You could say: “I think workout machines are a waste of time because it seems like they focus too much on isolated movements and you lose the subtle benefits of larger, compound movements.”
Or you could say: “Workout machines are a waste of time because they focus too much on isolated movements and you lose the subtle benefits of larger, compound movements.”
The latter is far superior.
You can delete “to be” in most instances it crops up. For example, if you have a sentence that says: “It has to be a good deal.” You might rewrite it, “It must be a good deal.” Or simply, “It’s a good deal.”
Or if you have a sentence like “there is going to be a party this evening.” You might rewrite it “there will be a party this evening.” Or “we’re having a party this evening.”
If you’re trying to describe a certain type of person in an article, create an avatar for them instead of talking about them in the abstract.
Venkatesh Rao did this well in his article on The Premium Mediocre Life of Maya Millennial. On the surface, Maya is a single character, but she represents a demographic his readers can relate to. I did this in my Level 3 Thinking article by introducing the SHIBA avatar, the Stuyvesant-Harvard-Investment-Banking-Analyst archetype so many upper-middle-class young people fall into.
Creating people and avatars helps by personalizing what you’re trying to describe. You want to make the type of person you’re describing memorable, so creating a clear person or avatar to represent them will be more effective than making abstract generalizations about a demographic.
All of these suggestions are focused on making your articles look nice. Sadly, no one notices if your writing looks nice. They just notice if it looks sloppy. So I suppose we could say this section is more about making sure you don’t look sloppy.
This is also primarily about writing on the Internet. Some of these rules won’t apply to other areas like book writing or academic writing.
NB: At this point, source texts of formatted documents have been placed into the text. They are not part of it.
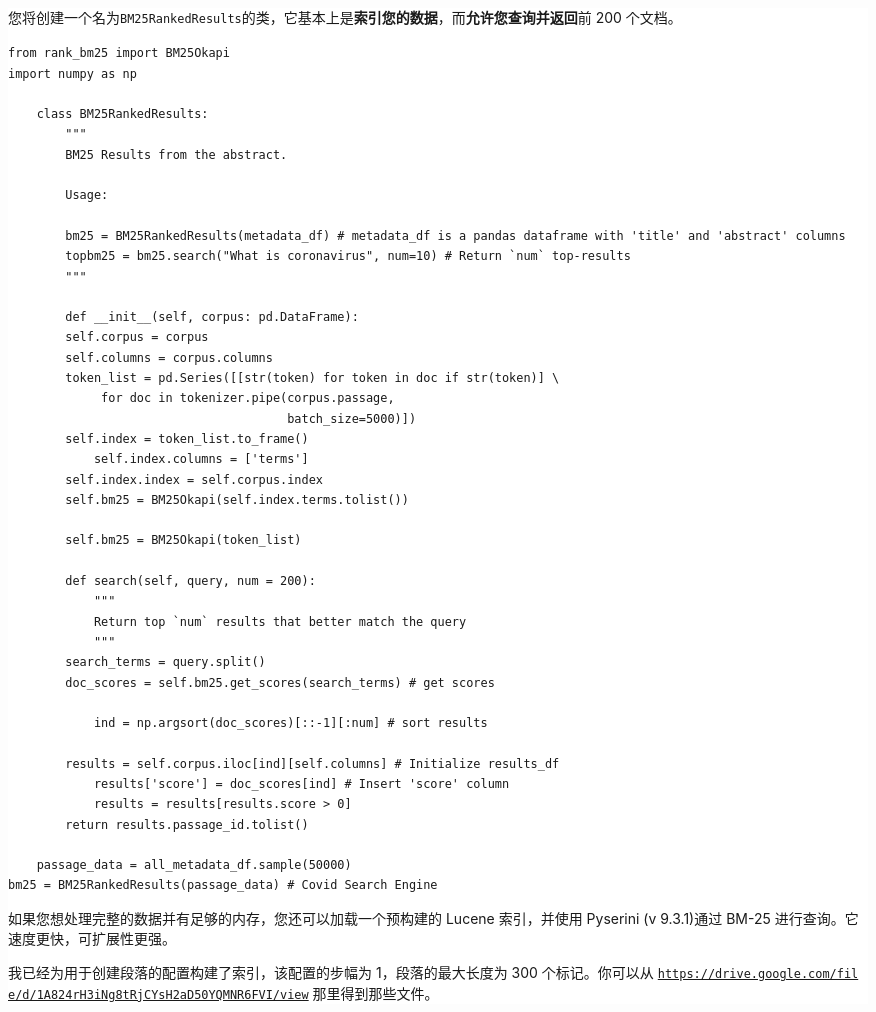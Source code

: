 您将创建一个名为`BM25RankedResults`的类，它基本上是**索引您的数据**，而**允许您查询并返回**前 200 个文档。

```
from rank_bm25 import BM25Okapi
import numpy as np

    class BM25RankedResults:
        """
        BM25 Results from the abstract.

        Usage:

        bm25 = BM25RankedResults(metadata_df) # metadata_df is a pandas dataframe with 'title' and 'abstract' columns
        topbm25 = bm25.search("What is coronavirus", num=10) # Return `num` top-results
        """

        def __init__(self, corpus: pd.DataFrame):
        self.corpus = corpus
        self.columns = corpus.columns
        token_list = pd.Series([[str(token) for token in doc if str(token)] \
             for doc in tokenizer.pipe(corpus.passage,
                                       batch_size=5000)])
        self.index = token_list.to_frame()
            self.index.columns = ['terms']
        self.index.index = self.corpus.index
        self.bm25 = BM25Okapi(self.index.terms.tolist())

        self.bm25 = BM25Okapi(token_list)

        def search(self, query, num = 200):
            """
            Return top `num` results that better match the query
            """
        search_terms = query.split()
        doc_scores = self.bm25.get_scores(search_terms) # get scores

            ind = np.argsort(doc_scores)[::-1][:num] # sort results

        results = self.corpus.iloc[ind][self.columns] # Initialize results_df
            results['score'] = doc_scores[ind] # Insert 'score' column
            results = results[results.score > 0]
        return results.passage_id.tolist()

    passage_data = all_metadata_df.sample(50000)
bm25 = BM25RankedResults(passage_data) # Covid Search Engine

```

如果您想处理完整的数据并有足够的内存，您还可以加载一个预构建的 Lucene 索引，并使用 Pyserini (v 9.3.1)通过 BM-25 进行查询。它速度更快，可扩展性更强。

我已经为用于创建段落的配置构建了索引，该配置的步幅为 1，段落的最大长度为 300 个标记。你可以从 [`https://drive.google.com/file/d/1A824rH3iNg8tRjCYsH2aD50YQMNR6FVI/view`](https://drive.google.com/file/d/1A824rH3iNg8tRjCYsH2aD50YQMNR6FVI/view) 那里得到那些文件。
Double spaces after periods is an old typewriter convention. Digital fonts have dynamic spacing, so there’s no reason to create extra space-emphasis at the end of a sentence. It’ll look odd to anyone used to reading on a computer, and makes you come off as old and academic.
See how skimmable this article is with the hierarchy of headers? It helps new readers keep their bearings as they move through the article, and it helps return readers find the information they’re looking for. It also makes the article less intimidating. No one wants to try to slog through a wall of text when they could be looking at dog videos on Instagram.
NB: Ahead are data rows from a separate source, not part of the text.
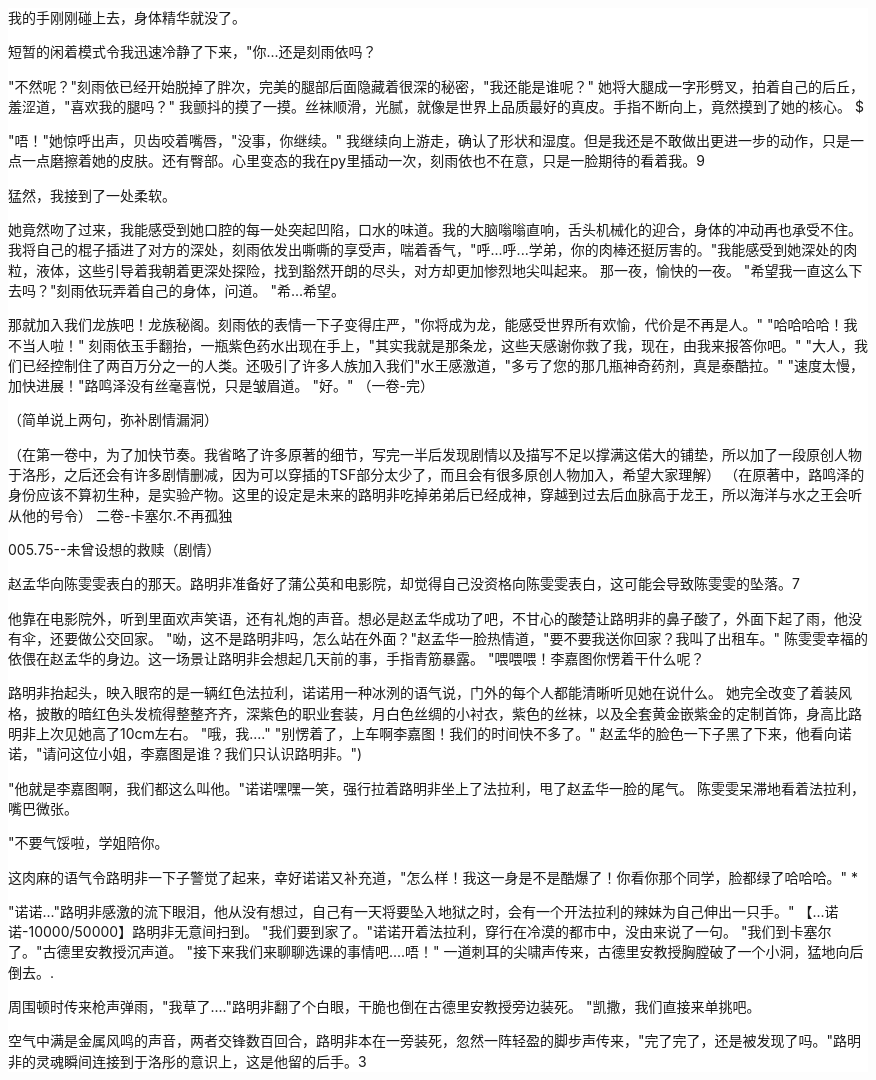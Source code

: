 我的手刚刚碰上去，身体精华就没了。

短暂的闲着模式令我迅速冷静了下来，"你...还是刻雨依吗？

"不然呢？"刻雨依已经开始脱掉了胖次，完美的腿部后面隐藏着很深的秘密，"我还能是谁呢？" 她将大腿成一字形劈叉，拍着自己的后丘，羞涩道，"喜欢我的腿吗？" 我颤抖的摸了一摸。丝袜顺滑，光腻，就像是世界上品质最好的真皮。手指不断向上，竟然摸到了她的核心。 $

"唔！"她惊呼出声，贝齿咬着嘴唇，"没事，你继续。" 我继续向上游走，确认了形状和湿度。但是我还是不敢做出更进一步的动作，只是一点一点磨擦着她的皮肤。还有臀部。心里变态的我在py里插动一次，刻雨依也不在意，只是一脸期待的看着我。9

猛然，我接到了一处柔软。

她竟然吻了过来，我能感受到她口腔的每一处突起凹陷，口水的味道。我的大脑嗡嗡直响，舌头机械化的迎合，身体的冲动再也承受不住。 我将自己的棍子插进了对方的深处，刻雨依发出嘶嘶的享受声，喘着香气，"呼...呼...学弟，你的肉棒还挺厉害的。"我能感受到她深处的肉粒，液体，这些引导着我朝着更深处探险，找到豁然开朗的尽头，对方却更加惨烈地尖叫起来。 那一夜，愉快的一夜。 "希望我一直这么下去吗？"刻雨依玩弄着自己的身体，问道。 "希...希望。

那就加入我们龙族吧！龙族秘阁。刻雨依的表情一下子变得庄严，"你将成为龙，能感受世界所有欢愉，代价是不再是人。" "哈哈哈哈！我不当人啦！" 刻雨依玉手翻抬，一瓶紫色药水出现在手上，"其实我就是那条龙，这些天感谢你救了我，现在，由我来报答你吧。" "大人，我们已经控制住了两百万分之一的人类。还吸引了许多人族加入我们"水王感激道，"多亏了您的那几瓶神奇药剂，真是泰酷拉。" "速度太慢，加快进展！"路鸣泽没有丝毫喜悦，只是皱眉道。 "好。" （一卷-完）

（简单说上两句，弥补剧情漏洞）

（在第一卷中，为了加快节奏。我省略了许多原著的细节，写完一半后发现剧情以及描写不足以撑满这偌大的铺垫，所以加了一段原创人物于洛彤，之后还会有许多剧情删减，因为可以穿插的TSF部分太少了，而且会有很多原创人物加入，希望大家理解） （在原著中，路鸣泽的身份应该不算初生种，是实验产物。这里的设定是未来的路明非吃掉弟弟后已经成神，穿越到过去后血脉高于龙王，所以海洋与水之王会听从他的号令） 二卷-卡塞尔.不再孤独

005.75--未曾设想的救赎（剧情）



赵孟华向陈雯雯表白的那天。路明非准备好了蒲公英和电影院，却觉得自己没资格向陈雯雯表白，这可能会导致陈雯雯的坠落。7



他靠在电影院外，听到里面欢声笑语，还有礼炮的声音。想必是赵孟华成功了吧，不甘心的酸楚让路明非的鼻子酸了，外面下起了雨，他没有伞，还要做公交回家。 "呦，这不是路明非吗，怎么站在外面？"赵孟华一脸热情道，"要不要我送你回家？我叫了出租车。" 陈雯雯幸福的依偎在赵孟华的身边。这一场景让路明非会想起几天前的事，手指青筋暴露。 "喂喂喂！李嘉图你愣着干什么呢？



路明非抬起头，映入眼帘的是一辆红色法拉利，诺诺用一种冰洌的语气说，门外的每个人都能清晰听见她在说什么。 她完全改变了着装风格，披散的暗红色头发梳得整整齐齐，深紫色的职业套装，月白色丝绸的小衬衣，紫色的丝袜，以及全套黄金嵌紫金的定制首饰，身高比路明非上次见她高了10cm左右。 "哦，我...." "别愣着了，上车啊李嘉图！我们的时间快不多了。" 赵孟华的脸色一下子黑了下来，他看向诺诺，"请问这位小姐，李嘉图是谁？我们只认识路明非。")



"他就是李嘉图啊，我们都这么叫他。"诺诺嘿嘿一笑，强行拉着路明非坐上了法拉利，甩了赵孟华一脸的尾气。 陈雯雯呆滞地看着法拉利，嘴巴微张。

"不要气馁啦，学姐陪你。



这肉麻的语气令路明非一下子警觉了起来，幸好诺诺又补充道，"怎么样！我这一身是不是酷爆了！你看你那个同学，脸都绿了哈哈哈。" *



"诺诺..."路明非感激的流下眼泪，他从没有想过，自己有一天将要坠入地狱之时，会有一个开法拉利的辣妹为自己伸出一只手。" 【...诺诺-10000/50000】路明非无意间扫到。 "我们要到家了。"诺诺开着法拉利，穿行在冷漠的都市中，没由来说了一句。 "我们到卡塞尔了。"古德里安教授沉声道。 "接下来我们来聊聊选课的事情吧....唔！" 一道刺耳的尖啸声传来，古德里安教授胸膛破了一个小洞，猛地向后倒去。.



周围顿时传来枪声弹雨，"我草了...."路明非翻了个白眼，干脆也倒在古德里安教授旁边装死。 "凯撒，我们直接来单挑吧。



空气中满是金属风鸣的声音，两者交锋数百回合，路明非本在一旁装死，忽然一阵轻盈的脚步声传来，"完了完了，还是被发现了吗。"路明非的灵魂瞬间连接到于洛彤的意识上，这是他留的后手。3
The Internet isn’t your English 101 class. You shouldn’t be writing 8-10 sentence paragraphs unless you have an important point that needs the extra meat.
Keep your paragraphs to five sentences or shorter. It will make your article less intimidating, make it more skimmable, and help you avoid spending more time than necessary on any one point.
And when you do write a long paragraph, it’ll stand out and be seen as more important. Save the length for when you need it.
There’s nothing wrong with writing a long article, so long as you have a reason for its length. Don’t set an arbitrary word count you’re aiming for. Write until you’ve done the topic justice. If it can be done in 500 words, great. If it takes 4,000, that’s fine too. The most important factor is whether you’ve covered the topic in sufficient detail with sufficient brevity.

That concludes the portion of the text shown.